SDCC: “Batman: The Killing Joke” Screenwriter Explains Controversial Sex Scene

“The thing about this is that it’s controversial, so we added more controversy,” explained Azzarello. “I think she is stronger than the men in her life in this story. She controls the men in her life in this story.”

“They both make mistakes, but she’s the one who decides, ‘I have to stop. There’s a problem here, and I need to step away from this,’” Liu explained. “I think that comes from an emotional strength. I think she makes the decisions that strong people make.”

“She comes off as a stronger character at the end of that arc,” Azzarello agreed.

Pfft yeah sure. Suuuure. Turning Batgirl and Batman’s relationship to a sexual one is about showing she’s “stronger” and “controls the men in her life” in a story that’s all about how Joker being a monster and shooting her makes the men feel terribad.

I don’t think these guys understand what’s wrong with this picture. Making Batgirl into a bigger prize for the men to feel a sense of loss over isn’t in any way making Batgirl a strong, more fleshed out character. All it’s doing is further establishing the idea that Batgirl’s only value is in her relationships with men, not in who she is as her own character.

Comparison point here. I’ve complained a lot about Capcom’s poor treatment of Jill and Claire in the Resident Evil franchise over the past decade. One of the BIG things I’ve pointed out as a major problem is Jill’s treatment in Resident Evil 5.

In Resident Evil 5, we find out Jill Valentine was tormented and abused horribly by Albert Wesker. For two years, her body was used to make the worst biohazard ever (after a decade of her fighting to STOP biohazards), and then she was body-controlled into murdering her friends at the BSAA and serving Wesker’s interests.

When she finally broke free of Wesker’s control, she outright says she was aware the whole time. She had no control of her body or her actions, and she had to suffer through being used to do horrible things.
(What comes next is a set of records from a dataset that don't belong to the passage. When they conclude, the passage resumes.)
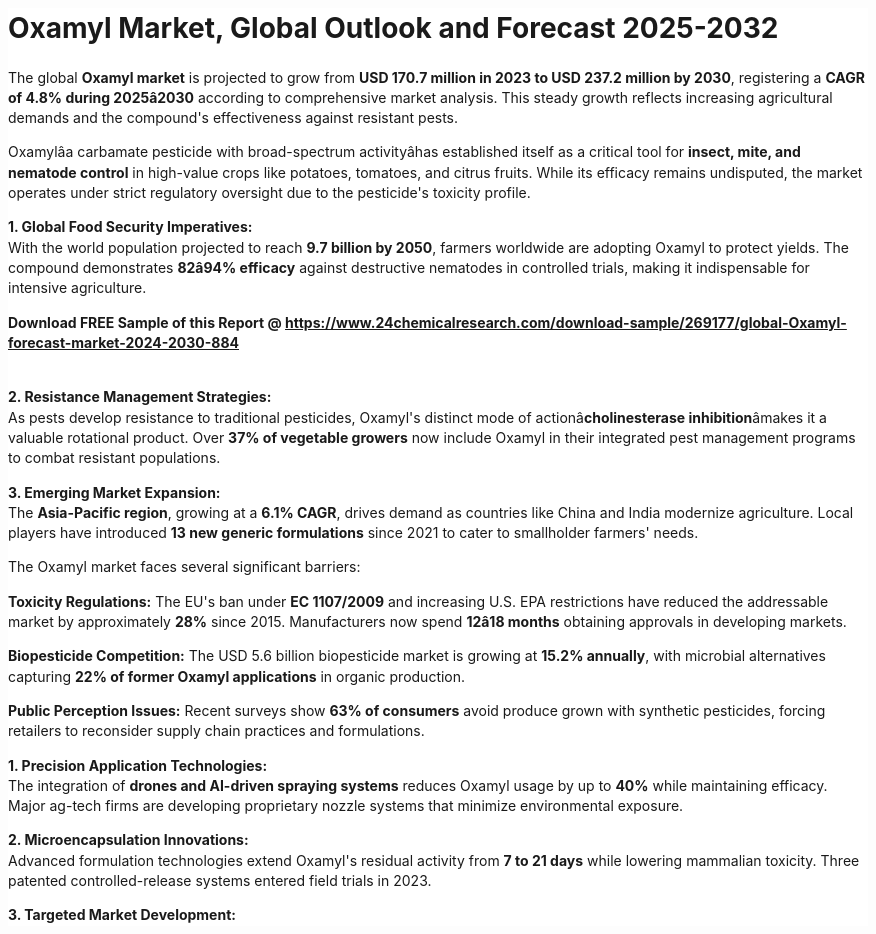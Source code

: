 <h1>Oxamyl Market, Global Outlook and Forecast 2025-2032</h1><p>The global <strong>Oxamyl market</strong> is projected to grow from <strong>USD 170.7 million in 2023 to USD 237.2 million by 2030</strong>, registering a <strong>CAGR of 4.8% during 2025â2030</strong> according to comprehensive market analysis. This steady growth reflects increasing agricultural demands and the compound's effectiveness against resistant pests.</p><p>Oxamylâa carbamate pesticide with broad-spectrum activityâhas established itself as a critical tool for <strong>insect, mite, and nematode control</strong> in high-value crops like potatoes, tomatoes, and citrus fruits. While its efficacy remains undisputed, the market operates under strict regulatory oversight due to the pesticide's toxicity profile.</p><p><strong>1. Global Food Security Imperatives:</strong><br>
With the world population projected to reach <strong>9.7 billion by 2050</strong>, farmers worldwide are adopting Oxamyl to protect yields. The compound demonstrates <strong>82â94% efficacy</strong> against destructive nematodes in controlled trials, making it indispensable for intensive agriculture.</p><div><b>Download FREE Sample of this Report @ 
            <a href="https://www.24chemicalresearch.com/download-sample/269177/global-Oxamyl-forecast-market-2024-2030-884">
            https://www.24chemicalresearch.com/download-sample/269177/global-Oxamyl-forecast-market-2024-2030-884</a></b></div><br><p><strong>2. Resistance Management Strategies:</strong><br>
As pests develop resistance to traditional pesticides, Oxamyl's distinct mode of actionâ<strong>cholinesterase inhibition</strong>âmakes it a valuable rotational product. Over <strong>37% of vegetable growers</strong> now include Oxamyl in their integrated pest management programs to combat resistant populations.</p><p><strong>3. Emerging Market Expansion:</strong><br>
The <strong>Asia-Pacific region</strong>, growing at a <strong>6.1% CAGR</strong>, drives demand as countries like China and India modernize agriculture. Local players have introduced <strong>13 new generic formulations</strong> since 2021 to cater to smallholder farmers' needs.</p><p>The Oxamyl market faces several significant barriers:</p><p><strong>Toxicity Regulations:</strong> The EU's ban under <strong>EC 1107/2009</strong> and increasing U.S. EPA restrictions have reduced the addressable market by approximately <strong>28%</strong> since 2015. Manufacturers now spend <strong>12â18 months</strong> obtaining approvals in developing markets.</p><p><strong>Biopesticide Competition:</strong> The USD 5.6 billion biopesticide market is growing at <strong>15.2% annually</strong>, with microbial alternatives capturing <strong>22% of former Oxamyl applications</strong> in organic production.</p><p><strong>Public Perception Issues:</strong> Recent surveys show <strong>63% of consumers</strong> avoid produce grown with synthetic pesticides, forcing retailers to reconsider supply chain practices and formulations.</p><p><strong>1. Precision Application Technologies:</strong><br>
The integration of <strong>drones and AI-driven spraying systems</strong> reduces Oxamyl usage by up to <strong>40%</strong> while maintaining efficacy. Major ag-tech firms are developing proprietary nozzle systems that minimize environmental exposure.</p><p><strong>2. Microencapsulation Innovations:</strong><br>
Advanced formulation technologies extend Oxamyl's residual activity from <strong>7 to 21 days</strong> while lowering mammalian toxicity. Three patented controlled-release systems entered field trials in 2023.</p><p><strong>3. Targeted Market Development:</strong><br>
And you know what all that was done to build up to?

Chris Redfield’s “suffering” over seeing Jill in that state.

The trauma and suffering Jill endured during those two years is brushed aside like a trivial detail. She doesn’t get to fight Wesker for some redemption. In fact, she’s written as “passing the torch” of being Chris’ partner to Sheva, and even tosses a rocket launcher to Chris and Sheva at the end so THEY can finish Wesker off while she just stands back and watches with a smile.

It was all about Chris, the big burly manly man getting to react to what happened to Jill, and then just shrugging it off once the moment passed.

That’s what DC did to Batgirl with the Killing Joke animated film. They doubled down on the notion that what Batgirl suffers through should be seen as important because, oh golly gee, she banged Batman.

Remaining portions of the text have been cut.